Only those lines in the data below from the line containing "What are the" through the line containing "It was not as", both included, should be restated word for word.

(Records for this task)

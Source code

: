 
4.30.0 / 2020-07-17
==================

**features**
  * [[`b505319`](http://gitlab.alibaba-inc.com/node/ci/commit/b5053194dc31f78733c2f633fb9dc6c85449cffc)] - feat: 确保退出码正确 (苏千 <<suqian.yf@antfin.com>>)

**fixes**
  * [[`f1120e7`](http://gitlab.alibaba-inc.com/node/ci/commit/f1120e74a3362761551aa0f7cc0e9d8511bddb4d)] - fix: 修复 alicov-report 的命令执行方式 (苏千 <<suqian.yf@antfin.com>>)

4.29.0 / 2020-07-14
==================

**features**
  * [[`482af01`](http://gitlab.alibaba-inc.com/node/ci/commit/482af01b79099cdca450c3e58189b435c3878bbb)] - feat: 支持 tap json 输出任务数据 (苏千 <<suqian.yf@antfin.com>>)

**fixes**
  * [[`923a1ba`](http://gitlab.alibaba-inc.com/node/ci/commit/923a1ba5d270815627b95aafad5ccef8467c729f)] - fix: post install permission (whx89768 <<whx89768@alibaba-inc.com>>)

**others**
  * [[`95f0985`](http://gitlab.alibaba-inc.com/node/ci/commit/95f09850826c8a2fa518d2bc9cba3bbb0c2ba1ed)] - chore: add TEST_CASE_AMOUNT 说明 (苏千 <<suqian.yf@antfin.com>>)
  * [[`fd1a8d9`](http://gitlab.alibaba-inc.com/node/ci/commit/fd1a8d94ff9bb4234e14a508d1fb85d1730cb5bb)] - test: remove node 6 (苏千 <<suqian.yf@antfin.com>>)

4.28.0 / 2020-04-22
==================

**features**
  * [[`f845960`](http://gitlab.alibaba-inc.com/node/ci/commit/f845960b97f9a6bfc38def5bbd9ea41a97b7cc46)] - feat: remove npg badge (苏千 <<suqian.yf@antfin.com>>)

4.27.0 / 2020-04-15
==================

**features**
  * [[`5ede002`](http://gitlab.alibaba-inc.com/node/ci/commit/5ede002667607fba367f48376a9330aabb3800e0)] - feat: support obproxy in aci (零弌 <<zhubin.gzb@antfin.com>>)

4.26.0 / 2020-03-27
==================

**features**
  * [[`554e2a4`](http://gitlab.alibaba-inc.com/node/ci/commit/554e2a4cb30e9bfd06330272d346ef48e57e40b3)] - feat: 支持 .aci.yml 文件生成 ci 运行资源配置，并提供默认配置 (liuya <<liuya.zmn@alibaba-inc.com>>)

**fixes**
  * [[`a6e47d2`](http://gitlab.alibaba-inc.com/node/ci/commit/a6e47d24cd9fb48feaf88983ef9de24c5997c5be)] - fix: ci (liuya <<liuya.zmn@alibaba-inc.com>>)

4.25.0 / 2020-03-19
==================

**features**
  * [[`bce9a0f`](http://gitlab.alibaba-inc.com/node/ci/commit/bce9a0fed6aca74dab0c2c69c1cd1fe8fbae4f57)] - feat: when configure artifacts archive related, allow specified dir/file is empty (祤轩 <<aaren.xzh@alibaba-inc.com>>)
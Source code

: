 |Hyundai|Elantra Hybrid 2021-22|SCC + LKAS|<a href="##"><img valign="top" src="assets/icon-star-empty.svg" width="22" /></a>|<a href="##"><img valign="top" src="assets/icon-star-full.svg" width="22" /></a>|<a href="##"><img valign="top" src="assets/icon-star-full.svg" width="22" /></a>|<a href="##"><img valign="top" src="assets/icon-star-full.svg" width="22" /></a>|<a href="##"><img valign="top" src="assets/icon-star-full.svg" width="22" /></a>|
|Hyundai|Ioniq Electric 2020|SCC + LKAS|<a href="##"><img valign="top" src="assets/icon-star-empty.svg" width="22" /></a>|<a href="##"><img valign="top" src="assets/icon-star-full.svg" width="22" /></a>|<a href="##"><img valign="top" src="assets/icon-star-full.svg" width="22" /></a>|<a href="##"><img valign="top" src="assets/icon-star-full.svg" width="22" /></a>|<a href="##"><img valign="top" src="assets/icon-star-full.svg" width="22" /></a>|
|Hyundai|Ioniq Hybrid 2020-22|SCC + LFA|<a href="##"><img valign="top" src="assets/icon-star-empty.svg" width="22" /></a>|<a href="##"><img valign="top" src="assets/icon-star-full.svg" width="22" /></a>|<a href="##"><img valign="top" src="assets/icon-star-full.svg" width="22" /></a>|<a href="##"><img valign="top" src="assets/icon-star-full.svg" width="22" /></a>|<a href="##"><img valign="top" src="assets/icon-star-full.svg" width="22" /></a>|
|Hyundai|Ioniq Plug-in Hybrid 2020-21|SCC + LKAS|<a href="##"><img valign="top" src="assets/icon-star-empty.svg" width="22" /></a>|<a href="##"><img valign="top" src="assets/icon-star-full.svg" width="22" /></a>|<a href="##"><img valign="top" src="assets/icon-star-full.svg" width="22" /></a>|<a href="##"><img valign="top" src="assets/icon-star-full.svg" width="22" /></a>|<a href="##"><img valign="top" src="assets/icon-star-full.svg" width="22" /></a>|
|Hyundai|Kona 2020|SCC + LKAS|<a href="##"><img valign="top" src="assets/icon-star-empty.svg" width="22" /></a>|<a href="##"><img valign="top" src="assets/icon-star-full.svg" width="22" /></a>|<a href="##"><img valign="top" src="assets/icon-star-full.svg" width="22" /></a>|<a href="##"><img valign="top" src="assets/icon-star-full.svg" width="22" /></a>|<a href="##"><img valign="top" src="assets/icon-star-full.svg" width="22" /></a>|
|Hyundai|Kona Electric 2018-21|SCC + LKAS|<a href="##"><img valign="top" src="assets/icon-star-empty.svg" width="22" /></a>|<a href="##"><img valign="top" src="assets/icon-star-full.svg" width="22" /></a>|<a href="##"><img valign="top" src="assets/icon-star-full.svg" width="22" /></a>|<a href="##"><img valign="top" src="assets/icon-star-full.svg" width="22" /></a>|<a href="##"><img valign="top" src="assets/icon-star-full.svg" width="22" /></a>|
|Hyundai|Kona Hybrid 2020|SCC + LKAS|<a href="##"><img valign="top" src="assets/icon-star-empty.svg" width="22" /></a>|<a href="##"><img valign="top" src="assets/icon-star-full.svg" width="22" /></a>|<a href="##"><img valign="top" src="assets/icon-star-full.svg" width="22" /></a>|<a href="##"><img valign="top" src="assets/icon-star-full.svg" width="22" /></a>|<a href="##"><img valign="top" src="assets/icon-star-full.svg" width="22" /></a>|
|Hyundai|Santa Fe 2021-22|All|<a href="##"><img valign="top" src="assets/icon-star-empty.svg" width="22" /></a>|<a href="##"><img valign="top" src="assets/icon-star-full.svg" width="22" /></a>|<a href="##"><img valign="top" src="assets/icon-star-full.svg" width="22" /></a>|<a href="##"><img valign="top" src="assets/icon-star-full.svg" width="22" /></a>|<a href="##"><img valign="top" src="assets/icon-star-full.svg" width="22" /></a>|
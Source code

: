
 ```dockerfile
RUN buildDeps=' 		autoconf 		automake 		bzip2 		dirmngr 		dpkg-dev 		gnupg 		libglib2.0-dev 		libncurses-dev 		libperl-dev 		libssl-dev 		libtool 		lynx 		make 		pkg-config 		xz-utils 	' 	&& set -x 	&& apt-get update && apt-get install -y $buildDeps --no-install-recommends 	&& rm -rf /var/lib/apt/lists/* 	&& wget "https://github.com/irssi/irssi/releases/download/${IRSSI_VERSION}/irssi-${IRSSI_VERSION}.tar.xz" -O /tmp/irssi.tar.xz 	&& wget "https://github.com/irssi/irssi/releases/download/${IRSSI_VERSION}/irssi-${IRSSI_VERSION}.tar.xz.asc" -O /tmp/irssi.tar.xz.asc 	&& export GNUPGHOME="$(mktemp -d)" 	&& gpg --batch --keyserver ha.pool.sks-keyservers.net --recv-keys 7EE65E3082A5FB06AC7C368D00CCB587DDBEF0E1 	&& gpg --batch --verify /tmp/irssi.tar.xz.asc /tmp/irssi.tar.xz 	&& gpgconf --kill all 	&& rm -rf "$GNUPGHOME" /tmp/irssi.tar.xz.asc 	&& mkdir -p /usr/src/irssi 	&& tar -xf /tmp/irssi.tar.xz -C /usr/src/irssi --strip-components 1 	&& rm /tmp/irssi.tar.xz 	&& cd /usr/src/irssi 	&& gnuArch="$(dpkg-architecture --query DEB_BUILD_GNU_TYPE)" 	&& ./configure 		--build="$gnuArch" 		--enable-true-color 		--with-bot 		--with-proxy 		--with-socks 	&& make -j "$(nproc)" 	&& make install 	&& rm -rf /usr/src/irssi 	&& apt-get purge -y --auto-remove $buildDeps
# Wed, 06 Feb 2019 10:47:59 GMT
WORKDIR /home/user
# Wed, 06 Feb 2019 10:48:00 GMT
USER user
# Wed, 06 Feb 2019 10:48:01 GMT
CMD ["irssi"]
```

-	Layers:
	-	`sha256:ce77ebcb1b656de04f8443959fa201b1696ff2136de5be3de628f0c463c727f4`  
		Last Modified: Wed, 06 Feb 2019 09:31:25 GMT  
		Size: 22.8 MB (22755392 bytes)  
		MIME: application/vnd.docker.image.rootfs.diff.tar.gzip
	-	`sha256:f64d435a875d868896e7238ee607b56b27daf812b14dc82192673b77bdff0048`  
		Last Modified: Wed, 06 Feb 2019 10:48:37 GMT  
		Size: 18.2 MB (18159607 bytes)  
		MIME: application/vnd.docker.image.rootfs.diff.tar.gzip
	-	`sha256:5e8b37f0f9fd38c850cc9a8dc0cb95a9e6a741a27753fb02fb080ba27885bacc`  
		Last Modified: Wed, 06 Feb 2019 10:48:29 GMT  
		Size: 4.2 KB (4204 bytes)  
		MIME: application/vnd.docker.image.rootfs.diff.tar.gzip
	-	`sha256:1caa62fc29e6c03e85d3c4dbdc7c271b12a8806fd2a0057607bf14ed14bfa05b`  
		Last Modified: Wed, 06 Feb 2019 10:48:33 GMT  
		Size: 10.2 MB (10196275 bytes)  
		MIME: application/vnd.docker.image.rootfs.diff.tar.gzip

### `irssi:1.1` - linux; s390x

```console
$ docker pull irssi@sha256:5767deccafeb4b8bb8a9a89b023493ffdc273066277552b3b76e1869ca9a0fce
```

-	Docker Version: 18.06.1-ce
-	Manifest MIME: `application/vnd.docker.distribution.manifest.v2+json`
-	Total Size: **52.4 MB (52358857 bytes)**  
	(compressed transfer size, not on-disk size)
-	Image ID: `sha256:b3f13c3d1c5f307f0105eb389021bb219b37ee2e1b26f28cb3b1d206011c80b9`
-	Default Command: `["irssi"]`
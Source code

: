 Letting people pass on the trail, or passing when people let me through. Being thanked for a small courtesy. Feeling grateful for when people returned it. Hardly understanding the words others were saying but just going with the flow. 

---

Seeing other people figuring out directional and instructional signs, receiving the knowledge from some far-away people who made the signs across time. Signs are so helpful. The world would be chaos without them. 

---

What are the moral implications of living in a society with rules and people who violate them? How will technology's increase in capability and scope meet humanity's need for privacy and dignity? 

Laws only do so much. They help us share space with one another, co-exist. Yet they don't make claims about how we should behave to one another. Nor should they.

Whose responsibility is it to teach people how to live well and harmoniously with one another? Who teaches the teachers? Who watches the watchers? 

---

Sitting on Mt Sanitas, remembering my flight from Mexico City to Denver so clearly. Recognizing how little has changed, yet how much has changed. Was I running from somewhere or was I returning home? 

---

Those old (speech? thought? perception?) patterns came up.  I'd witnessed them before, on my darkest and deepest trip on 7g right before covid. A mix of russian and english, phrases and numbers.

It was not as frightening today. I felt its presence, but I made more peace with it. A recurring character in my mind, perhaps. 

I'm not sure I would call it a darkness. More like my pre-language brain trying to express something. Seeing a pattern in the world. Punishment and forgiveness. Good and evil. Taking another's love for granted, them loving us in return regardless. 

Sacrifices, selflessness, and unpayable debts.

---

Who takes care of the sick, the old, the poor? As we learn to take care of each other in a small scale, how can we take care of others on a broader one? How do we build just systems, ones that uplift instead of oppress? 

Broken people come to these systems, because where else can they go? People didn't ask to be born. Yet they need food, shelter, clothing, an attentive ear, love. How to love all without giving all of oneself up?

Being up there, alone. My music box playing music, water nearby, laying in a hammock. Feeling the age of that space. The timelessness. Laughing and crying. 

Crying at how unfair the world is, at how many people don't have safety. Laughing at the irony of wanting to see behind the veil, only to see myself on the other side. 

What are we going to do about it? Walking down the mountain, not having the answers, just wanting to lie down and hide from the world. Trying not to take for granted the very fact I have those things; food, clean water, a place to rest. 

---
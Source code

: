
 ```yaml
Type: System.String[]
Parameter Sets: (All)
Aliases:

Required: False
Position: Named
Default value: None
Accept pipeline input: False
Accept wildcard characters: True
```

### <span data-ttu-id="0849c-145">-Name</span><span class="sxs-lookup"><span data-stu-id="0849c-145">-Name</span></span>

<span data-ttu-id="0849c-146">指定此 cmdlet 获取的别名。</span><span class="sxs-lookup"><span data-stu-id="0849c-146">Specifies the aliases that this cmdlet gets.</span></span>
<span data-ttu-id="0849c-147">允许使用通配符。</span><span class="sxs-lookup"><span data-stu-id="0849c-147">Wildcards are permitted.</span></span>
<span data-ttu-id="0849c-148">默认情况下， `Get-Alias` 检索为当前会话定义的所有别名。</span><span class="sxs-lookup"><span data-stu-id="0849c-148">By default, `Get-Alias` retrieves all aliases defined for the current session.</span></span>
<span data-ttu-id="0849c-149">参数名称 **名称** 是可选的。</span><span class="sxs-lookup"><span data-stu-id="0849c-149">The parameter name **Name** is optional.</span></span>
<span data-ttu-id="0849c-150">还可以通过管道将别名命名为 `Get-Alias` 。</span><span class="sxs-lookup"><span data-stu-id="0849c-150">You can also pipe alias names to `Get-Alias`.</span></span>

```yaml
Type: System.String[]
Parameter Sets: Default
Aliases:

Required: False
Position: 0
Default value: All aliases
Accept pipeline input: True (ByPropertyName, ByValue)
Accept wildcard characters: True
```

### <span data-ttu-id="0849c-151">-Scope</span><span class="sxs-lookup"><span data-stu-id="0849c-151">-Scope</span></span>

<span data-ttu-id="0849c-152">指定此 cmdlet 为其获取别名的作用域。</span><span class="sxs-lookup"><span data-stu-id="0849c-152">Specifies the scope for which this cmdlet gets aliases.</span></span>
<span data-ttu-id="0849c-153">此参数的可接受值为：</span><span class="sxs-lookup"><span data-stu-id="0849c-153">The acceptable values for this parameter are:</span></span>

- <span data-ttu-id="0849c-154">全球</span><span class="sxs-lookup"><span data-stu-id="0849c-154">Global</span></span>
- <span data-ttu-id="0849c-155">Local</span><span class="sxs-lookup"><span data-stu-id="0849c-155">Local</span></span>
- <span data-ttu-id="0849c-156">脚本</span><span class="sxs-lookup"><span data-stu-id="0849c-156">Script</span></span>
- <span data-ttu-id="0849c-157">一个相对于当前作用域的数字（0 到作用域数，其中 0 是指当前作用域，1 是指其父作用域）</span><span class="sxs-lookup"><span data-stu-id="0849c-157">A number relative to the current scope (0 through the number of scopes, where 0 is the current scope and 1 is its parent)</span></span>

(End Records for this task)

Answer area:
What are the moral implications of living in a society with rules and people who violate them? How will technology's increase in capability and scope meet humanity's need for privacy and dignity? 

Laws only do so much. They help us share space with one another, co-exist. Yet they don't make claims about how we should behave to one another. Nor should they.

Whose responsibility is it to teach people how to live well and harmoniously with one another? Who teaches the teachers? Who watches the watchers? 

---

Sitting on Mt Sanitas, remembering my flight from Mexico City to Denver so clearly. Recognizing how little has changed, yet how much has changed. Was I running from somewhere or was I returning home? 

---

Those old (speech? thought? perception?) patterns came up.  I'd witnessed them before, on my darkest and deepest trip on 7g right before covid. A mix of russian and english, phrases and numbers.

It was not as frightening today. I felt its presence, but I made more peace with it. A recurring character in my mind, perhaps. 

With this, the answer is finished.